YOUR GOAL
Print exactly the lines below between the line holding "determining effective life" and the line holding "subsections 40-70(3) and", inclusive, and nothing more.

MATERIAL TO PROCESS
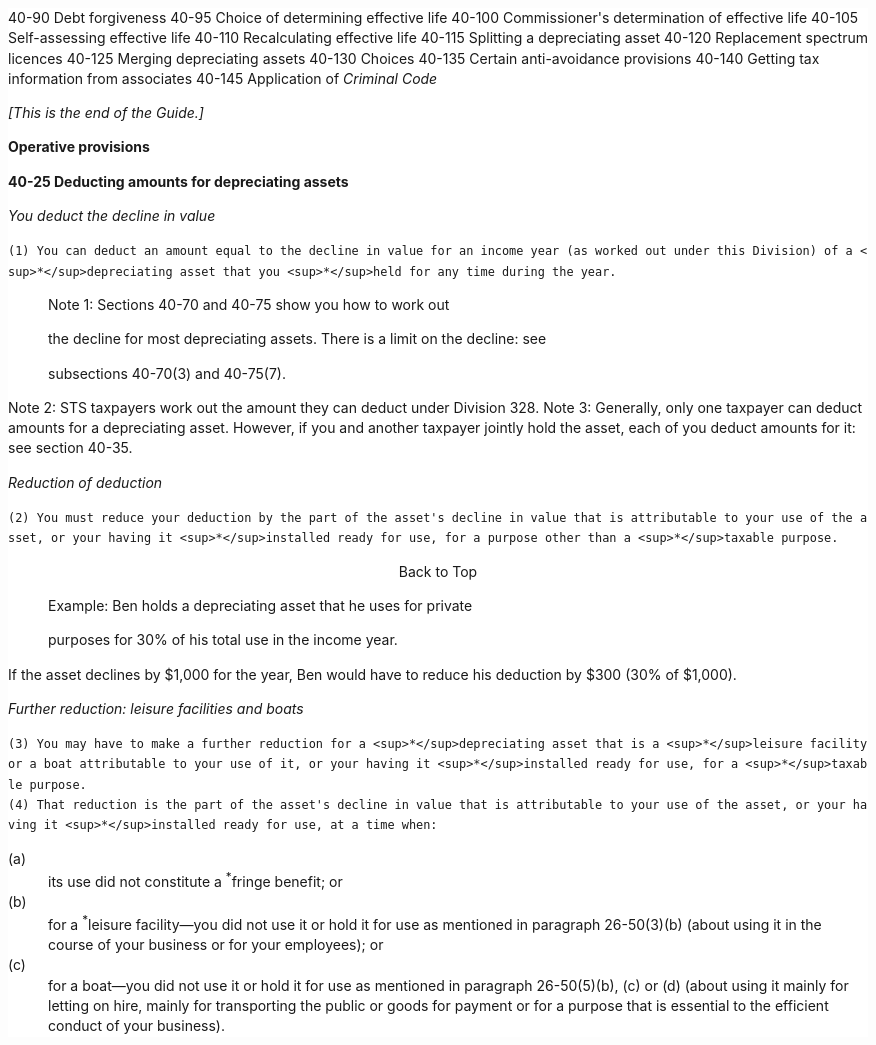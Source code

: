  40-90	Debt forgiveness
 40-95	Choice of determining effective life
 40-100	Commissioner's determination of effective life
 40-105	Self-assessing effective life
 40-110	Recalculating effective life
 40-115	Splitting a depreciating asset
 40-120	Replacement spectrum licences
 40-125	Merging depreciating assets
 40-130	Choices
 40-135	Certain anti-avoidance provisions
 40-140	Getting tax information from associates
 40-145	Application of _Criminal Code_

_\[This is the end of the Guide.]_

**Operative provisions**

**40-25  Deducting amounts for depreciating assets**

_You deduct the decline in value_

	(1)	You can deduct an amount equal to the decline in value for an income year (as worked out under this Division) of a <sup>*</sup>depreciating asset that you <sup>*</sup>held for any time during the year.

<dl compact=""><dt></dt><dd>

Note 1:	Sections&#160;40-70 and 40-75 show you how to work out

the decline for most depreciating assets. There is a limit on the decline: see

subsections 40-70(3) and 40-75(7).</dd> Note 2:	STS taxpayers work out the amount they can deduct under Division&#160;328\. Note 3:	Generally, only one taxpayer can deduct amounts for a depreciating asset. However, if you and another taxpayer jointly hold the asset, each of you deduct amounts for it: see section&#160;40-35.</dl> _Reduction of deduction_

	(2)	You must reduce your deduction by the part of the asset's decline in value that is attributable to your use of the asset, or your having it <sup>*</sup>installed ready for use, for a purpose other than a <sup>*</sup>taxable purpose.

<center>Back to Top</center>

<dl compact=""><dt></dt><dd>

Example:	Ben holds a depreciating asset that he uses for private

purposes for 30% of his total use in the income year.</dd> 	If the asset declines by $1,000 for the year, Ben would have to reduce his deduction by $300 (30% of $1,000).</dl> _Further reduction: leisure facilities and boats_

	(3)	You may have to make a further reduction for a <sup>*</sup>depreciating asset that is a <sup>*</sup>leisure facility or a boat attributable to your use of it, or your having it <sup>*</sup>installed ready for use, for a <sup>*</sup>taxable purpose.
 	(4)	That reduction is the part of the asset's decline in value that is attributable to your use of the asset, or your having it <sup>*</sup>installed ready for use, at a time when:

<dl compact=""><dl compact="">

<dt>(a)</dt><dd>its use did not constitute a <sup>*</sup>fringe benefit; or</dd> <dt>(b)</dt><dd>for a <sup>*</sup>leisure facility&#151;you did not use it or hold it for use as mentioned in paragraph 26-50(3)(b) (about using it in the course of your business or for your employees); or</dd> <dt>(c)</dt><dd>for a boat&#151;you did not use it or hold it for use as mentioned in paragraph 26-50(5)(b), (c) or (d) (about using it mainly for letting on hire, mainly for transporting the public or goods for payment or for a purpose that is essential to the efficient conduct of your business).</dd> </dl></dl>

SOLUTION TO THE EXERCISE
 40-95	Choice of determining effective life
 40-100	Commissioner's determination of effective life
 40-105	Self-assessing effective life
 40-110	Recalculating effective life
 40-115	Splitting a depreciating asset
 40-120	Replacement spectrum licences
 40-125	Merging depreciating assets
 40-130	Choices
 40-135	Certain anti-avoidance provisions
 40-140	Getting tax information from associates
 40-145	Application of _Criminal Code_

_\[This is the end of the Guide.]_

**Operative provisions**

**40-25  Deducting amounts for depreciating assets**

_You deduct the decline in value_

	(1)	You can deduct an amount equal to the decline in value for an income year (as worked out under this Division) of a <sup>*</sup>depreciating asset that you <sup>*</sup>held for any time during the year.

<dl compact=""><dt></dt><dd>

Note 1:	Sections&#160;40-70 and 40-75 show you how to work out

the decline for most depreciating assets. There is a limit on the decline: see

subsections 40-70(3) and 40-75(7).</dd> Note 2:	STS taxpayers work out the amount they can deduct under Division&#160;328\. Note 3:	Generally, only one taxpayer can deduct amounts for a depreciating asset. However, if you and another taxpayer jointly hold the asset, each of you deduct amounts for it: see section&#160;40-35.</dl> _Reduction of deduction_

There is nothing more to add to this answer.